Global equity funds continued to record outflows in the seven days to Sept. 14 as a higher than expected reading on U.S. inflation raised bets that the Federal Reserve would remain aggressive in raising interest rates for longer.
Some investors had expected that U.S. CPI report would show an easing in inflation in August and provide a path for the Fed to moderate its policy tightening.
Investors sold a net $13.11 billion of global equity funds after withdrawing a net $23.02 billion in the previous week, data from Refinitiv Lipper showed.
Also weighing on sentiment was the risk of a global recession due to the simultaneous interest rate increases from major central banks, including the Fed, the European Central Bank and the Bank of England, to tame persistent inflation.
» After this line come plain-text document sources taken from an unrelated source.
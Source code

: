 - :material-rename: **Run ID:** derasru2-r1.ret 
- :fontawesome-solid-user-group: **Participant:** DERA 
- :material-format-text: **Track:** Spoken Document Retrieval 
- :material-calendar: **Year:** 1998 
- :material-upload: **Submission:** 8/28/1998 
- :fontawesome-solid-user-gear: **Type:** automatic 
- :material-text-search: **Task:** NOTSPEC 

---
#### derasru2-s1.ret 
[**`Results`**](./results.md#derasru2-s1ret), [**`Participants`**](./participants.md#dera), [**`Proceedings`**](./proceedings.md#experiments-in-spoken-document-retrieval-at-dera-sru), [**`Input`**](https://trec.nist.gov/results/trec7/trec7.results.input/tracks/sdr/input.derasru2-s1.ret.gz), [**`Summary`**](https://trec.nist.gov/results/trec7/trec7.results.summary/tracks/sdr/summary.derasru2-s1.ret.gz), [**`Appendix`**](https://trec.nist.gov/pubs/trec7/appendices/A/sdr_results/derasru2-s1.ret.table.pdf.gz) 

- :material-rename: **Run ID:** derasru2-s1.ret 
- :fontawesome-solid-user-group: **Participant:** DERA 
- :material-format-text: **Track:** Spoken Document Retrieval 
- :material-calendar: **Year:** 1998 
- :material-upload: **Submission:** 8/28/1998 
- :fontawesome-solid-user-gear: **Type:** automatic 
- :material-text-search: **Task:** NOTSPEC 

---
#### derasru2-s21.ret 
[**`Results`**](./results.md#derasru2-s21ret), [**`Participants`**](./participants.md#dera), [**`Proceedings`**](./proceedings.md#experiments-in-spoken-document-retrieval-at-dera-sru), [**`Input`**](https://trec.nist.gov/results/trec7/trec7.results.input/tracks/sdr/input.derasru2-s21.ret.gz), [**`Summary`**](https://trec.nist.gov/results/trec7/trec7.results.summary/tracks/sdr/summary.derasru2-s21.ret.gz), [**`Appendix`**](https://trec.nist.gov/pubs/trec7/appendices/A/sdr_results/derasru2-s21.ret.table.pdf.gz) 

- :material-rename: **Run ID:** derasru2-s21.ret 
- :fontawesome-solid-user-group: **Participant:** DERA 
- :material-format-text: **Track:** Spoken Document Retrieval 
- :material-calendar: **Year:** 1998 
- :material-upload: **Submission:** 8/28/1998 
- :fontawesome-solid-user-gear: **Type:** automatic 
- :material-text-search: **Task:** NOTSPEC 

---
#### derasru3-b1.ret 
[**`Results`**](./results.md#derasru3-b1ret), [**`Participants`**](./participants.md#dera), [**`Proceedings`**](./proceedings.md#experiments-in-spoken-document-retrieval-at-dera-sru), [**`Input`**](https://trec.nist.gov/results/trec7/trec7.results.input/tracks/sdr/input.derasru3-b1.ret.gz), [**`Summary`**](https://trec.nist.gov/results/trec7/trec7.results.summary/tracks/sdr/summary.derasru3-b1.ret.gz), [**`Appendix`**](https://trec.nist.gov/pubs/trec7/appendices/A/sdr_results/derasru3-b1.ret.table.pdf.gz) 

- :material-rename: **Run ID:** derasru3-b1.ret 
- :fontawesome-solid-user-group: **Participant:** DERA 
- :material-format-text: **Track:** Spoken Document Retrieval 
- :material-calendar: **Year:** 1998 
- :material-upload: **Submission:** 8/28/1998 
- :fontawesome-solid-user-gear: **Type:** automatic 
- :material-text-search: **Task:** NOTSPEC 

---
U.S. and European equities funds faced outflows amounting a net $10.52 billion and $2.74 billion, respectively, but Asia obtained about $740 million in inflows.
Among sector funds, tech, communication services and financials posted outflows worth $1.15 billion, $611 million, and $350 million, respectively, but consumer staples lured $1.38 billion in inflows.
Meanwhile, net selling in bond funds eased to a four-week low of $725 million.
Outflows from high yield bond funds saw a 96% decline from a week ago to $165 million, although net selling in short- and medium-term funds rose 29% to $1.48 billion.
However, government bond funds remained in demand for a third week with $4.85 billion worth of inflows.
Data showed money market funds had $17.95 billion worth of net selling after posting a weekly inflow.
In the commodities space, energy funds received a marginal $14 million in a second straight week of net buying, but precious metal funds were out of favour for a 12th week with $794 million in outgo.
An analysis of 24,516 emerging market funds showed equity funds saw $989 million worth of net selling, while bond funds lost $1.35 billion in a fourth straight week of outflows.